Albert Camus's novel The Stranger was first published in France in 1942 under its original French title, L'Étranger. It was later translated into English and published as The Stranger in the United States and The Outsider in England. Camus followed up this novel with The Plague in 1947 and The Fall in 1956. In 1957, he was given the Nobel Prize for Literature.
The Stranger is an absurdist novel that follows a protagonist named Meursault. The novel is told from the first-person narrative perspective, which allows readers to gain direct insight into Meursault's thoughts. As the novel unfolds, it becomes clear that Meursault is a complex character. One trait of his, however, seems to overpower all others—that of detachment.
Through Meursault and his refusal to ascribe meaning, reason, or emotion to events, The Stranger gives readers an introduction to the philosophy of absurdism.

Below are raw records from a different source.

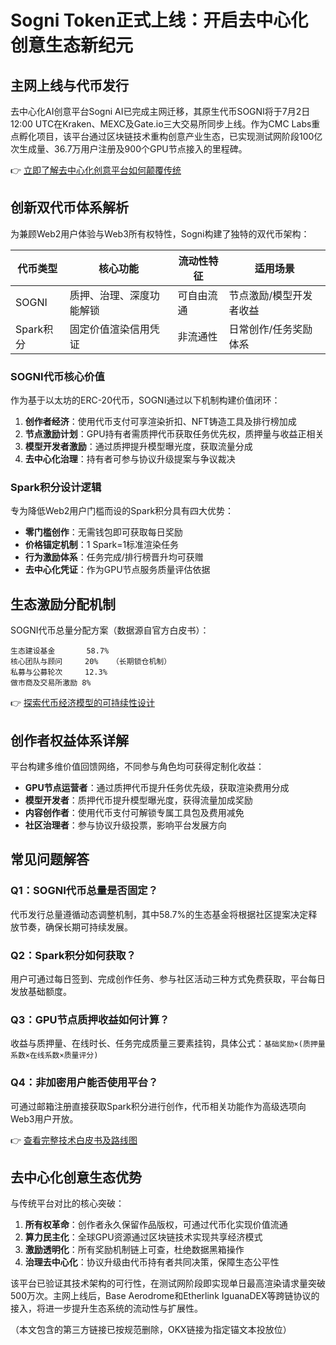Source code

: # Sogni Token正式上线：开启去中心化创意生态新纪元

## 主网上线与代币发行

去中心化AI创意平台Sogni AI已完成主网迁移，其原生代币SOGNI将于7月2日12:00 UTC在Kraken、MEXC及Gate.io三大交易所同步上线。作为CMC Labs重点孵化项目，该平台通过区块链技术重构创意产业生态，已实现测试网阶段100亿次生成量、36.7万用户注册及900个GPU节点接入的里程碑。

👉 [立即了解去中心化创意平台如何颠覆传统](https://bit.ly/okx_welcome)

## 创新双代币体系解析

为兼顾Web2用户体验与Web3所有权特性，Sogni构建了独特的双代币架构：

| 代币类型      | 核心功能                      | 流动性特征       | 适用场景                  |
|---------------|-----------------------------|------------------|-------------------------|
| SOGNI         | 质押、治理、深度功能解锁       | 可自由流通       | 节点激励/模型开发者收益   |
| Spark积分     | 固定价值渲染信用凭证           | 非流通性         | 日常创作/任务奖励体系    |

### SOGNI代币核心价值
作为基于以太坊的ERC-20代币，SOGNI通过以下机制构建价值闭环：
1. **创作者经济**：使用代币支付可享渲染折扣、NFT铸造工具及排行榜加成
2. **节点激励计划**：GPU持有者需质押代币获取任务优先权，质押量与收益正相关
3. **模型开发者激励**：通过质押提升模型曝光度，获取流量分成
4. **去中心化治理**：持有者可参与协议升级提案与争议裁决

### Spark积分设计逻辑
专为降低Web2用户门槛而设的Spark积分具有四大优势：
- **零门槛创作**：无需钱包即可获取每日奖励
- **价格锚定机制**：1 Spark=1标准渲染任务
- **行为激励体系**：任务完成/排行榜晋升均可获赠
- **去中心化凭证**：作为GPU节点服务质量评估依据

## 生态激励分配机制

SOGNI代币总量分配方案（数据源自官方白皮书）：

```plaintext
生态建设基金       58.7%
核心团队与顾问     20%   （长期锁仓机制）
私募与公募轮次     12.3% 
做市商及交易所激励 8%   
```

👉 [探索代币经济模型的可持续性设计](https://bit.ly/okx_welcome)

## 创作者权益体系详解

平台构建多维价值回馈网络，不同参与角色均可获得定制化收益：
- **GPU节点运营者**：通过质押代币提升任务优先级，获取渲染费用分成
- **模型开发者**：质押代币提升模型曝光度，获得流量加成奖励
- **内容创作者**：使用代币支付可解锁专属工具包及费用减免
- **社区治理者**：参与协议升级投票，影响平台发展方向

## 常见问题解答

### Q1：SOGNI代币总量是否固定？
代币发行总量遵循动态调整机制，其中58.7%的生态基金将根据社区提案决定释放节奏，确保长期可持续发展。

### Q2：Spark积分如何获取？
用户可通过每日签到、完成创作任务、参与社区活动三种方式免费获取，平台每日发放基础额度。

### Q3：GPU节点质押收益如何计算？
收益与质押量、在线时长、任务完成质量三要素挂钩，具体公式：`基础奖励×(质押量系数×在线系数×质量评分)`

### Q4：非加密用户能否使用平台？
可通过邮箱注册直接获取Spark积分进行创作，代币相关功能作为高级选项向Web3用户开放。

👉 [查看完整技术白皮书及路线图](https://bit.ly/okx_welcome)

## 去中心化创意生态优势

与传统平台对比的核心突破：
1. **所有权革命**：创作者永久保留作品版权，可通过代币化实现价值流通
2. **算力民主化**：全球GPU资源通过区块链技术实现共享经济模式
3. **激励透明化**：所有奖励机制链上可查，杜绝数据黑箱操作
4. **治理去中心化**：协议升级由代币持有者共同决策，保障生态公平性

该平台已验证其技术架构的可行性，在测试网阶段即实现单日最高渲染请求量突破500万次。主网上线后，Base Aerodrome和Etherlink IguanaDEX等跨链协议的接入，将进一步提升生态系统的流动性与扩展性。

（本文包含的第三方链接已按规范删除，OKX链接为指定锚文本投放位）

This philosophy is related to existentialism, but Camus was strongly opposed to being categorized as an existentialist. Absurdism adheres to the idea that the world is meaningless and indifferent to human life. People should not expect to find real meaning in it anywhere and should acknowledge that any meaning they themselves create is transient at best. This is an important distinction, because in this framework, the entire question of the meaning of life is instantly rendered pointless. Instead of searching for meaning or attempting to cling to the meaning we strive to create, Camus believed, we should accept that we dwell in an inherently meaningless universe.
This philosophical viewpoint goes some way toward explaining why Meursault is so detached and uninterested in explaining his actions: everything that happens to him and around him is without meaning.